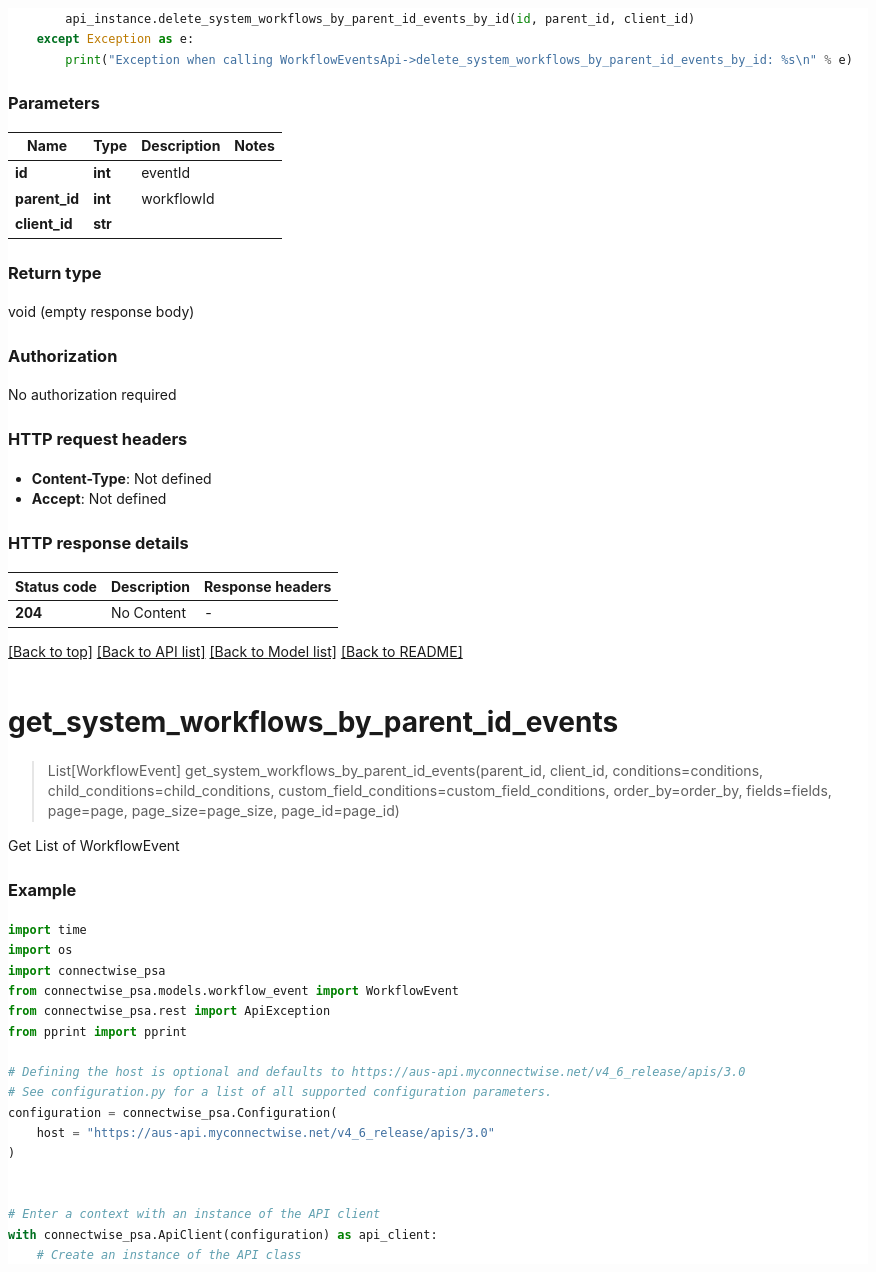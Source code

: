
 ```python
        api_instance.delete_system_workflows_by_parent_id_events_by_id(id, parent_id, client_id)
    except Exception as e:
        print("Exception when calling WorkflowEventsApi->delete_system_workflows_by_parent_id_events_by_id: %s\n" % e)
```



### Parameters

Name | Type | Description  | Notes
------------- | ------------- | ------------- | -------------
 **id** | **int**| eventId | 
 **parent_id** | **int**| workflowId | 
 **client_id** | **str**|  | 

### Return type

void (empty response body)

### Authorization

No authorization required

### HTTP request headers

 - **Content-Type**: Not defined
 - **Accept**: Not defined

### HTTP response details
| Status code | Description | Response headers |
|-------------|-------------|------------------|
**204** | No Content |  -  |

[[Back to top]](#) [[Back to API list]](../README.md#documentation-for-api-endpoints) [[Back to Model list]](../README.md#documentation-for-models) [[Back to README]](../README.md)

# **get_system_workflows_by_parent_id_events**
> List[WorkflowEvent] get_system_workflows_by_parent_id_events(parent_id, client_id, conditions=conditions, child_conditions=child_conditions, custom_field_conditions=custom_field_conditions, order_by=order_by, fields=fields, page=page, page_size=page_size, page_id=page_id)

Get List of WorkflowEvent

### Example

```python
import time
import os
import connectwise_psa
from connectwise_psa.models.workflow_event import WorkflowEvent
from connectwise_psa.rest import ApiException
from pprint import pprint

# Defining the host is optional and defaults to https://aus-api.myconnectwise.net/v4_6_release/apis/3.0
# See configuration.py for a list of all supported configuration parameters.
configuration = connectwise_psa.Configuration(
    host = "https://aus-api.myconnectwise.net/v4_6_release/apis/3.0"
)


# Enter a context with an instance of the API client
with connectwise_psa.ApiClient(configuration) as api_client:
    # Create an instance of the API class
```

════════════════

Work to complete
Each line of the material that includes the string "myconnectwise" is to be counted; give only the final number.

Solution to the problem
2